The album’s title is a Biblical reference; Wilkins cited the repeated occurrence of the number six, including a reference in Ezekiel to an altar measuring six “long cubits,” each one comprising a cubit and a hand’s breadth. “Six is this number that usually is tied to the extent of human possibility,” he said. “Seven is a symbol of divine intervention, so I thought of that idea of vesselhood as reaching the seventh hand.”

These heady ideas link Wilkins to a tradition of spiritual jazz that includes such legendary forebears as John and Alice Coltrane and Pharoah Sanders, while the saxophonist cites the example of such avant-jazz explorers as Frank Wright, Charles Gayle, Albert Ayler, and David S. Ware. Though all of these musicians are influences, Wilkins comes by his spiritual tendencies naturally, having grown up in Upper Darby playing piano at the Prayer Chapel Church of God.

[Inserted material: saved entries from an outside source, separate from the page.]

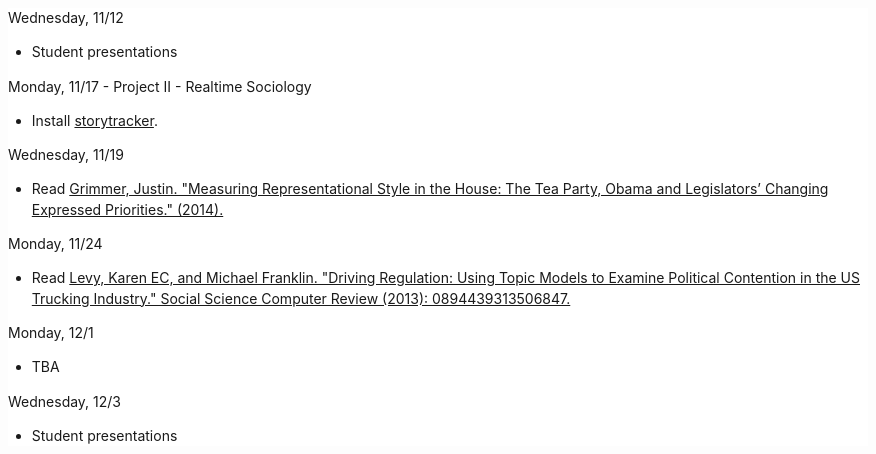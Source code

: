 
Wednesday, 11/12

* Student presentations

Monday, 11/17 - Project II - Realtime Sociology

* Install [storytracker](http://storytracker.readthedocs.org/en/latest/index.html). 


Wednesday, 11/19 

* Read [Grimmer, Justin. "Measuring Representational Style in the House: The Tea Party, Obama and Legislators’ Changing Expressed Priorities." (2014).](http://web.stanford.edu/~jgrimmer/house.pdf)


Monday, 11/24

* Read [Levy, Karen EC, and Michael Franklin. "Driving Regulation: Using Topic Models to Examine Political Contention in the US Trucking Industry." Social Science Computer Review (2013): 0894439313506847.](http://ssc.sagepub.com/content/32/2/182)



Monday, 12/1

* TBA

Wednesday, 12/3

* Student presentations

“That was my first time really understanding the correlation between God and music and that idea of vesselhood,” Wilkins said. “I realized that I had a certain responsibility to be sensitive to how the service was moving. The Black church in general is really interesting because there’s a certain amount of improvisation to the liturgy — which may lend itself to abnormally long services. But the great thing about it is there’s a really organic movement between elements, and I felt that my playing and improvising could actually change the trajectory of the service depending on the emotional content I gave to the congregation.”

Wilkins is one of the long list of established and rising jazz stars to have studied at Philly’s Clef Club of Jazz and Performing Arts, a debt that he partially repaid recently with his lively appearance at a benefit for the institution hosted by Chris’ Jazz Café. Last September, he appeared at The Woodlands, a historic cemetery in West Philadelphia, as part of an adventurous trio with saxophonist Odean Pope, nearly six decades his senior, and drummer Chad Taylor. Wilkins and Pope will reunite in March with Danish drummer Kresten Osgood, while the younger saxophonist is also working on a commissioned large ensemble piece as part of Pope’s ongoing “Sounds of the Circle” project.

Thursday’s show will mark the first appearance in several years by Wilkins’ own quartet. “I’m so excited,” he said. “I owe so much to Philly and I give it up all the time. I feel proud and that it makes me feel good to see people who are proud of me and proud of what I’m doing. I’ll never be a New Yorker. I’m always a Philadelphian.”